**Your goal:**
Copy exactly the lines that run from the one containing "たとえば、**[Post message]\(メッセージの投稿\)** アクションは、*\@username*" through the end of the entries, both ends included.

**** Listed records

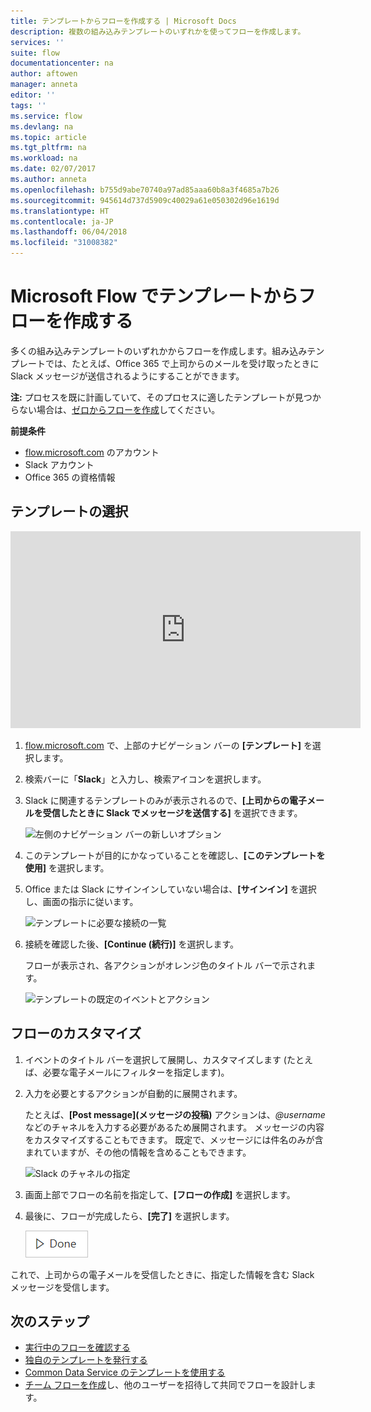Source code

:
 ```yaml
---
title: テンプレートからフローを作成する | Microsoft Docs
description: 複数の組み込みテンプレートのいずれかを使ってフローを作成します。
services: ''
suite: flow
documentationcenter: na
author: aftowen
manager: anneta
editor: ''
tags: ''
ms.service: flow
ms.devlang: na
ms.topic: article
ms.tgt_pltfrm: na
ms.workload: na
ms.date: 02/07/2017
ms.author: anneta
ms.openlocfilehash: b755d9abe70740a97ad85aaa60b8a3f4685a7b26
ms.sourcegitcommit: 945614d737d5909c40029a61e050302d96e1619d
ms.translationtype: HT
ms.contentlocale: ja-JP
ms.lasthandoff: 06/04/2018
ms.locfileid: "31008382"
---
```

# <a name="create-a-flow-from-a-template-in-microsoft-flow"></a>Microsoft Flow でテンプレートからフローを作成する
多くの組み込みテンプレートのいずれかからフローを作成します。組み込みテンプレートでは、たとえば、Office 365 で上司からのメールを受け取ったときに Slack メッセージが送信されるようにすることができます。

**注:** プロセスを既に計画していて、そのプロセスに適したテンプレートが見つからない場合は、[ゼロからフローを作成](get-started-logic-flow.md)してください。

**前提条件**

* [flow.microsoft.com](https://flow.microsoft.com) のアカウント
* Slack アカウント
* Office 365 の資格情報

## <a name="choose-a-template"></a>テンプレートの選択
<iframe width="560" height="315" src="https://www.youtube.com/embed/ZJK8cYdjAic?list=PL8nfc9haGeb55I9wL9QnWyHp3ctU2_ThF" frameborder="0" allowfullscreen></iframe>

1. [flow.microsoft.com](https://flow.microsoft.com) で、上部のナビゲーション バーの **[テンプレート]** を選択します。
2. 検索バーに「**Slack**」と入力し、検索アイコンを選択します。
3. Slack に関連するテンプレートのみが表示されるので、**[上司からの電子メールを受信したときに Slack でメッセージを送信する]** を選択できます。
   
    ![左側のナビゲーション バーの新しいオプション](./media/get-started-logic-template/select-template.png)
4. このテンプレートが目的にかなっていることを確認し、**[このテンプレートを使用]** を選択します。
5. Office または Slack にサインインしていない場合は、**[サインイン]** を選択し、画面の指示に従います。
   
    ![テンプレートに必要な接続の一覧](./media/get-started-logic-template/confirm-connections.png)
6. 接続を確認した後、**[Continue (続行)]** を選択します。
   
    フローが表示され、各アクションがオレンジ色のタイトル バーで示されます。
   
    ![テンプレートの既定のイベントとアクション](./media/get-started-logic-template/template-default.png)

## <a name="customize-your-flow"></a>フローのカスタマイズ
1. イベントのタイトル バーを選択して展開し、カスタマイズします (たとえば、必要な電子メールにフィルターを指定します)。
2. 入力を必要とするアクションが自動的に展開されます。
   
    たとえば、**[Post message]\(メッセージの投稿\)** アクションは、*\@username* などのチャネルを入力する必要があるため展開されます。 メッセージの内容をカスタマイズすることもできます。 既定で、メッセージには件名のみが含まれていますが、その他の情報を含めることもできます。
   
    ![Slack のチャネルの指定](./media/get-started-logic-template/specify-keyword.png)
3. 画面上部でフローの名前を指定して、**[フローの作成]** を選択します。
4. 最後に、フローが完成したら、**[完了]** を選択します。
   
    ![[完了] ボタン](./media/get-started-logic-template/done.png)

これで、上司からの電子メールを受信したときに、指定した情報を含む Slack メッセージを受信します。

## <a name="next-steps"></a>次のステップ
* [実行中のフローを確認する](see-a-flow-run.md)
* [独自のテンプレートを発行する](publish-a-template.md)
* [Common Data Service のテンプレートを使用する](common-data-model-intro.md)
* [チーム フローを作成](create-team-flows.md)し、他のユーザーを招待して共同でフローを設計します。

********

**Solution to this problem:**
    たとえば、**[Post message]\(メッセージの投稿\)** アクションは、*\@username* などのチャネルを入力する必要があるため展開されます。 メッセージの内容をカスタマイズすることもできます。 既定で、メッセージには件名のみが含まれていますが、その他の情報を含めることもできます。
   
    ![Slack のチャネルの指定](./media/get-started-logic-template/specify-keyword.png)
3. 画面上部でフローの名前を指定して、**[フローの作成]** を選択します。
4. 最後に、フローが完成したら、**[完了]** を選択します。
   
    ![[完了] ボタン](./media/get-started-logic-template/done.png)

これで、上司からの電子メールを受信したときに、指定した情報を含む Slack メッセージを受信します。

## <a name="next-steps"></a>次のステップ
* [実行中のフローを確認する](see-a-flow-run.md)
* [独自のテンプレートを発行する](publish-a-template.md)
* [Common Data Service のテンプレートを使用する](common-data-model-intro.md)
* [チーム フローを作成](create-team-flows.md)し、他のユーザーを招待して共同でフローを設計します。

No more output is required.